The Hayabusa2 engineering team’s safety constraints restrict where the spacecraft can safely touch down. These constrains include regions of 100 metre (330 foot) diameter with an average slope less than 30 degrees, boulder heights less than 50 centimetres (20 inches), and an absolute temperature less than 370 degrees Kelvin (97 degrees Celsius or 210 degrees Fahrenheit). This limited the selection to a region plus or minus 30 degrees from the equator. The challenge of the science team was to find a region of scientific interest that meet the engineering constraints.

The biggest hurdle seems to be finding regolith in a place that is comprised of boulders less than 50 centimetres, within a 100 metre diameter region. The lack of a powdered, fine-grain regolith on asteroid Ryugu will make it difficult for the Hayabusa2 spacecraft to collect a sample to be returned to Earth.

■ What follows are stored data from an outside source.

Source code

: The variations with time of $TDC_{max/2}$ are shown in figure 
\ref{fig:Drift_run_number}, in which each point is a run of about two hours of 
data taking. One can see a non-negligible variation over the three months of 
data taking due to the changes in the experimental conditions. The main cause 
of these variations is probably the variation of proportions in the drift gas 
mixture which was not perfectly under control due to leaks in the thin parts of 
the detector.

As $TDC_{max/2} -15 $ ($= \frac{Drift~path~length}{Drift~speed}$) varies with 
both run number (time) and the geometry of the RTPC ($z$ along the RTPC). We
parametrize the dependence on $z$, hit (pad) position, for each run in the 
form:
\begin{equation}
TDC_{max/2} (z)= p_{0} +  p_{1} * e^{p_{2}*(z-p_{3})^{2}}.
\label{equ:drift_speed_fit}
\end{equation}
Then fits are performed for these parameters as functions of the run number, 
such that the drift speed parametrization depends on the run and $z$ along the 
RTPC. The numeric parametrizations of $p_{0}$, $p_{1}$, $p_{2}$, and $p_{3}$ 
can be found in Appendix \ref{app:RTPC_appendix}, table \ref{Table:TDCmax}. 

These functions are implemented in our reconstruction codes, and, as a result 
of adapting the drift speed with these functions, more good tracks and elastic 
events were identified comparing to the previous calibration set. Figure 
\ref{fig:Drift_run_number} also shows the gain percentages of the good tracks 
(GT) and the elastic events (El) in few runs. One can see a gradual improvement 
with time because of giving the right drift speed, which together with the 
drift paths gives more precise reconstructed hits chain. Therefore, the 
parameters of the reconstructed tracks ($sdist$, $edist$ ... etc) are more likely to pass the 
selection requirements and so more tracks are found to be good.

On 15 October 2018, Hayabusa2 images the surface using its ONC-T (Optical Navigation Camera-Telescopic) from an altitude of 42 metres (140 feet). Image credit: JAXA/Tokyo University/Kochi University/Rikkyo University/Nagoya University/Chiba Institute of Technology/Meiji Univeristy/Aizu University/AIST

“Unlike other asteroids we have visited, Ryugu has no powder, no fine-grain regolith. That makes selecting a place to sample more challenging,” says PSI’s Domingue. “We are helping characterise the surface to optimise landing site selection.”

“Since the approach phase began last June, my main goal was to support the Hayabusa2 team in the preparation of touch down operations,” says Le Corre. “In order to assess the sampleability of Ryugu’s terrains I have worked on generating products such as ONC image mosaics and local topographic models. Our data show that the Hayabusa2 team has to carefully select a sampling site to avoid the numerous boulders present on the surface.”

Domingue has been working on regolith analysis, with a focus on the photometric and spectral characterisation of the surface. Le Corre has been focused on mapping the surface, combining both the geologic features with the topographic properties. The goal of the science team is to select a site that will return a sample of the least processed material, yet meet the engineering constraints.

“We need to have a very detailed understanding of the nature of the surface to be sampled in order to maximise the realisation of the science goals of the mission,” says Domingue.